Still far from its pre-pandemic strength, the seniors housing and healthcare industry took a giant stride forward in the second quarter along the road to recovery. Space demand crushed the second quarter absorption record when residents leased a net of 13,152 independent living (IL) and assisted living (AL) units in primary and secondary markets, topping the previous highwater mark in the 14-year NIC MAP performance data series by 175%. Rents soared commensurately, rising 3.9% over the 2021 comparison, in this instance an unconditioned series best.

Overall seniors housing and healthcare occupancy increased for the sixth consecutive quarter to 81.9%, the longest streak of sequential gains since the sector’s 2009 to 2012 golden age. Likewise, rent trends accelerated in a sixth straight quarter, tying the series record streak established six years ago. 

The sector’s near-term outlook is promising. The third calendar quarter is prime leasing season in the senior space when net absorption typically exceeds spring quarter levels by 80%. At the same time, supply is abating as fewer units are now under construction than at any time since 2015. Although occupancy remains 5.3% below the pre-pandemic level, the sector is likely to take further steps toward full recovery in the second half of the year.
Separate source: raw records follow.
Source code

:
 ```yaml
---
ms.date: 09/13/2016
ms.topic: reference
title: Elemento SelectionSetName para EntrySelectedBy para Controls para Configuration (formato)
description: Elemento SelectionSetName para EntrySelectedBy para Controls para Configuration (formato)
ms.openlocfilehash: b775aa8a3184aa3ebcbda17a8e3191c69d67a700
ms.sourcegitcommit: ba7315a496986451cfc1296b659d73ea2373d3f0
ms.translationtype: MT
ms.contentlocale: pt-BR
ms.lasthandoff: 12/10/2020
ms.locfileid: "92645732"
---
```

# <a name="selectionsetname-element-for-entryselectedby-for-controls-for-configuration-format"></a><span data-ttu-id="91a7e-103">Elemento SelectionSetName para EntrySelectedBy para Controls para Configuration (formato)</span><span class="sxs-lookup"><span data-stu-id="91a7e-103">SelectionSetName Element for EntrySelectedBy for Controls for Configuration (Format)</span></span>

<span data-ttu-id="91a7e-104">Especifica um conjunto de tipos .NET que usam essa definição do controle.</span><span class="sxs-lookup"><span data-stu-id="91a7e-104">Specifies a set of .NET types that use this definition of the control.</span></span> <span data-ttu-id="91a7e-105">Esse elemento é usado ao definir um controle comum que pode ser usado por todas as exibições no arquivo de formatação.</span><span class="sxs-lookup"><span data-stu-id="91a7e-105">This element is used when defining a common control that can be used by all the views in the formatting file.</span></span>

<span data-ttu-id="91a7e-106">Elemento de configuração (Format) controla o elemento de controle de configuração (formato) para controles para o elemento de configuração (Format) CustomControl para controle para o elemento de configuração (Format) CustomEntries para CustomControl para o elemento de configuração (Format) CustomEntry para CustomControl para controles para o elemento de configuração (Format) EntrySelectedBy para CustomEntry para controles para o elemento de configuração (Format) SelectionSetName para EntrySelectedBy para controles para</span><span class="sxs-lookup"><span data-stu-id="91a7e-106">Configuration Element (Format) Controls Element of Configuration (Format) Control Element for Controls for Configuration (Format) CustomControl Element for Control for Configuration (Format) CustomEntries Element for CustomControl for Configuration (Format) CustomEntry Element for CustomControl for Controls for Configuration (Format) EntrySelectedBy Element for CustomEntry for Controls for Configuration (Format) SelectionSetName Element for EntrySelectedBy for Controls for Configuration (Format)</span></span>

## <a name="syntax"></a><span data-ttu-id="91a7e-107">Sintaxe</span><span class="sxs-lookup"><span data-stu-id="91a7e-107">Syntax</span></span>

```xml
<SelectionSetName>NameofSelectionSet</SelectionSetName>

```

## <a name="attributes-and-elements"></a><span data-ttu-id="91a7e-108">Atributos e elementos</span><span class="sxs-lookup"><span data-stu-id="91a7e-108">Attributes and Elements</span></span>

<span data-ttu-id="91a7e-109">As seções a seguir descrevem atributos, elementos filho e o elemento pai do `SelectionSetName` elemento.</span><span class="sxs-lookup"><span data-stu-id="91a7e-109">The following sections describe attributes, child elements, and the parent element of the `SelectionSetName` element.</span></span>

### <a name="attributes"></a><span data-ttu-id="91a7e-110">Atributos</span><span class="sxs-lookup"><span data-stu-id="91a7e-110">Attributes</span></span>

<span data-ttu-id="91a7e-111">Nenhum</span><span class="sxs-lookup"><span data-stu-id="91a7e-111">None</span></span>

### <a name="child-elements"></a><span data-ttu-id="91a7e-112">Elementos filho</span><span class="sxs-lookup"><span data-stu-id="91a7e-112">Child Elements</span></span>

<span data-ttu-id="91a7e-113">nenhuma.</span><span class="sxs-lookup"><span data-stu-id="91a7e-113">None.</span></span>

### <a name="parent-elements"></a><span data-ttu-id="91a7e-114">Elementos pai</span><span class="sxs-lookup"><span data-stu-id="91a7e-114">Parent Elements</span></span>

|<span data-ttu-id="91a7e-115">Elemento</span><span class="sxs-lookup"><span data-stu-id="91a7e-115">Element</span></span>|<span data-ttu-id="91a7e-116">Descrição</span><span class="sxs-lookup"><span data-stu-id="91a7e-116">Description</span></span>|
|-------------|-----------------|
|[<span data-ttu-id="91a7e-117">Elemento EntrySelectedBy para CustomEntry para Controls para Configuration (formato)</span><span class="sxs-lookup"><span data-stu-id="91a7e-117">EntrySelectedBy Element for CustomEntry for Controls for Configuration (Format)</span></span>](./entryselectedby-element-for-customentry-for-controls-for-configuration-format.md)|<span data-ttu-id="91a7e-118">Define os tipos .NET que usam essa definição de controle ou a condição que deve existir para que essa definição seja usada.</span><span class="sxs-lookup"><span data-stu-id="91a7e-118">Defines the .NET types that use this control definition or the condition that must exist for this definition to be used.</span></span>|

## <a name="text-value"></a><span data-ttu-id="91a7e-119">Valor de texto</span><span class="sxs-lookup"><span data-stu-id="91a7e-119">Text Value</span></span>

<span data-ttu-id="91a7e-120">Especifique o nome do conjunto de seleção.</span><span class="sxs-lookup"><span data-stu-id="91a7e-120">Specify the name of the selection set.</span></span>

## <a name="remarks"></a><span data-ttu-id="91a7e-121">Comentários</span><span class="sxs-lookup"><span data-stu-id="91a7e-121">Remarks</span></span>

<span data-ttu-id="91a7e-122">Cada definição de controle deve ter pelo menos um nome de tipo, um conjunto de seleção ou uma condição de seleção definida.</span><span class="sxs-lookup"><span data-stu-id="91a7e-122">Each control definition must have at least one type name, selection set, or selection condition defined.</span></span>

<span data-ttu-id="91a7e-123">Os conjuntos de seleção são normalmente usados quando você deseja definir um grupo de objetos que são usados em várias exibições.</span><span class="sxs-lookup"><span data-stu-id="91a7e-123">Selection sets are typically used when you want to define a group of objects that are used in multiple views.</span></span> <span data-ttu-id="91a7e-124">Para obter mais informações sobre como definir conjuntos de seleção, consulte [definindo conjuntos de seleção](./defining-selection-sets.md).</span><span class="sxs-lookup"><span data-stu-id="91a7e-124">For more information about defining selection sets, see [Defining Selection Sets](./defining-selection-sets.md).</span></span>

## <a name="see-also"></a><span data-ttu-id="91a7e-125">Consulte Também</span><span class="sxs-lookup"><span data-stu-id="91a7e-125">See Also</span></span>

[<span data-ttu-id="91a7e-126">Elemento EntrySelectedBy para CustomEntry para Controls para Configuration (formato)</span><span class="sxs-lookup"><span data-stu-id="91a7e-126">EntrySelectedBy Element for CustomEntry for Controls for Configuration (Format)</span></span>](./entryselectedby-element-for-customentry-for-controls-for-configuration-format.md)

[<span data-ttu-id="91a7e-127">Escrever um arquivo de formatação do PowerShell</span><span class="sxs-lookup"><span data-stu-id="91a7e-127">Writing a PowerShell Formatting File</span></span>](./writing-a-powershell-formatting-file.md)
Assisted Living and Skilled Nursing Facilities Blaze the Trail Back

Occupancy losses during the pandemic were greater in the higher acuity segments of the seniors housing and care continuum, which serve a frailer constituency more vulnerable to the virus than residents of IL communities. These need-driven options are leading the senior space back from Covid-era lows, however, reflecting the release of pent-up demand amassed during the public health emergency and growing confidence in the safety of congregate living situations.
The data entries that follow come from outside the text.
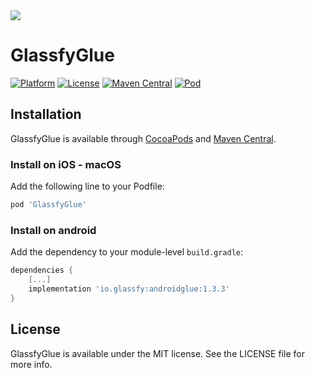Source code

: <img src="https://media.glassfy.io/banner_purple.png" />

# GlassfyGlue

[![Platform](https://img.shields.io/static/v1?label=platform&message=iOS%20|%20macOS%20|%20android&color=lightgray)](https://glassfy.io)
[![License](https://img.shields.io/badge/license-MIT-lightgrey)](https://glassfy.io)
[![Maven Central](https://img.shields.io/maven-central/v/io.glassfy/androidglue)](https://search.maven.org/artifact/io.glassfy/androidglue)
[![Pod](https://img.shields.io/cocoapods/v/GlassfyGlue.svg?style=flat)](https://cocoapods.org/pods/GlassfyGlue)

## Installation

GlassfyGlue is available through [CocoaPods](https://cocoapods.org) and [Maven Central](https://search.maven.org/artifact/io.glassfy/androidglue).

### Install on iOS - macOS

Add the following line to your Podfile:

```ruby
pod 'GlassfyGlue'
```

### Install on android

Add the dependency to your module-level `build.gradle`:

```gradle
dependencies {
    [...]
    implementation 'io.glassfy:androidglue:1.3.3'
}
```

## License

GlassfyGlue is available under the MIT license. See the LICENSE file for more info.
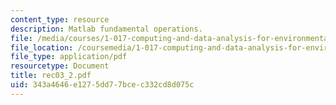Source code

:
 ```yaml
---
content_type: resource
description: Matlab fundamental operations.
file: /media/courses/1-017-computing-and-data-analysis-for-environmental-applications-fall-2003/343a4646e1275dd77bcec332cd8d075c_rec03_2.pdf
file_location: /coursemedia/1-017-computing-and-data-analysis-for-environmental-applications-fall-2003/343a4646e1275dd77bcec332cd8d075c_rec03_2.pdf
file_type: application/pdf
resourcetype: Document
title: rec03_2.pdf
uid: 343a4646-e127-5dd7-7bce-c332cd8d075c
---
```


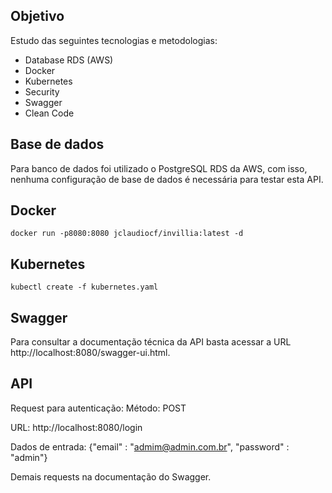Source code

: Objetivo
---
Estudo das seguintes tecnologias e metodologias:
- Database RDS (AWS)
- Docker
- Kubernetes
- Security
- Swagger
- Clean Code

Base de dados
---
Para banco de dados foi utilizado o PostgreSQL RDS da AWS, com isso, nenhuma configuração de base de dados é necessária para testar esta API.

Docker
---
```
docker run -p8080:8080 jclaudiocf/invillia:latest -d
```

Kubernetes
---
```
kubectl create -f kubernetes.yaml
```

Swagger
---
Para consultar a documentação técnica da API basta acessar a URL http://localhost:8080/swagger-ui.html.

API
---
Request para autenticação:
Método: POST

URL: http://localhost:8080/login

Dados de entrada: {"email" : "admim@admin.com.br", "password" : "admin"}

Demais requests na documentação do Swagger.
AL properties net leased 7,553 vacant units during the spring, establishing a new second quarter absorption record by nearly 3,000 units. The demand surge fueled 1.0% sequential and 4.6% year-on-year increases in segment occupancy to 79.2%, a two-year high.

Skilled nursing facility (SNF) census grew by 5,589 residents, the third largest single quarter occupied bed gain in the NIC series and the highest ever second quarter census increase. By the same token, national SNF bed inventory declined for the seventh consecutive quarter, contributing to respective 0.7% and 3.7% quarter-on-quarter and year-on-year occupancy improvements to 78.5%.

Growing demand catalyzed rent and per diem growth acceleration. AL rents increased by an average of 4.6%, another series high, while average SNF per diem edged 2.6% above the year ago level, representing the largest advance since 2019.

Southeast Region properties posted the largest occupancy increases in both segments, rising 1.5% sequentially in each case. Price trends were fastest in the Pacific region where AL rents and SNF per diems ascended by respective averages of 5.9% and 3.9%.

Independent Living Demand Bounces Back

Resident demand for IL space rebounded during spring following a soft first quarter. Residents absorbed 5,554 IL units, up from 581 in the previous period, raising segment occupancy 0.7% sequentially and 2.2% year-on-year to 84.5%. Anecdotally, NIC attributed the IL demand surge to renewed interest in socialization among seniors following the isolation many experienced during the public health emergency. The performance brought segment occupancy to within 510 basis points of the 89.6% per-Covid level, the smallest pandemic deficit among the seniors housing and care continuum segments.

IL rent growth was subdued compared to progress in the AL segment. Sector average rent increased by an average of 3.1% year-on-year, still the fastest IL segment advance since the onset of the coronavirus.

Property Markets

Preliminary reports from Real Capital Analytics indicate that senior housing transaction volume declined in the second quarter from the year before, under interest rate pressures and capital market volatility. Second quarter identified trade proceeds totaled approximately $1.7 billion, a decrease of 16% from the comparable period last year. The average value per unit metric rose, however, from $183,000 in 2021 to $210,000 this year. 

Although interest rates and financing costs increased throughout the spring cap rates, were little changed. Age-restricted assets were valued to going-in yields in the high 4% to mid-5% range. Seniors housing property cap rates averaged 5.4%, virtually unchanged over the past year, while thin skilled nursing data indicate that average long-term care cap rates remained in the high-7% to low-8% area.    

Mirroring the multifamily sector, seniors housing investors focused largely on the West Coast and Southeast.  California, Florida, North Carolina and Virginia accounted for 50 (48%) of the 103 single asset transactions identified by RCA settled in the spring quarter. The next most popular state with investors was Texas with six transactions.

In the SNF market, Texas and Florida attracted the lion’s share of buyer interest, together accounting for 14 (30%) of 47 trades. California captured the next highest share with four transactions.